The SH2 domain of Shc suppresses EGF-induced mitogenesis in a dominant negative manner.

Recently, we have shown that an EGF-R-mutant lacking the autophosphorylation sites phosphorylates Shc and retains mitogenic activity. In this report, we have shown that in these cells, in response to EGF, Ras is fully activated with formation of the tyrosine-phosphorylated Shc-Grb2-mSOS complex without the receptor. This pointed out the importance of Shc in EGF-induced Ras activation. To investigate the mechanism of tyrosine phosphorylation of Shc by EGF-R, we carried out in vitro kinase assays using immunoprecipitated EGF-R and bacterially-expressed Shc proteins as substrates. The EGF-R phosphorylated Shc, but not the Shc SH2 mutant, lacking binding ability for phosphotyrosine. This suggests that intact Shc SH2 is essential for the full-length Shc to become phosphorylated, probably by inducing a conformational change in Shc. Thus a Shc SH2 peptide may inhibit competitively Shc phosphorylation. We microinjected the Shc SH2 domain into NIH3T3 cells overexpressing the EGF-R. Microinjected Shc SH2 greatly suppressed EGF-induced DNA synthesis.

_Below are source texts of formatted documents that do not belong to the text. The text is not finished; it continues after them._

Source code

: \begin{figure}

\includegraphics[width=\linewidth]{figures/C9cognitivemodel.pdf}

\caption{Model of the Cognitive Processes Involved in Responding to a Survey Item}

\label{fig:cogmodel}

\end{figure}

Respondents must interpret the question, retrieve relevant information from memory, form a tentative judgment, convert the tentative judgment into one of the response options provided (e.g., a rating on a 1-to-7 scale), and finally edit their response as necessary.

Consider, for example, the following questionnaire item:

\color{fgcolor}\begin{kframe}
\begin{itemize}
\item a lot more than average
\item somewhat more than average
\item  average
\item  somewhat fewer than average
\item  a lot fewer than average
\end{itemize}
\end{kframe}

But microinjection of neither the Shc SH2 mutant nor PLC-gamma 1 SH2 had any effect. This suppressing effect was rescued by comicroinjection of the full-length Shc, suggesting Shc SH2 specifically suppressed the Shc pathway. Thus we concluded Shc phosphorylation is crucial, whereas receptor autophosphorylation is dispensable, in EGF-induced mitogenesis.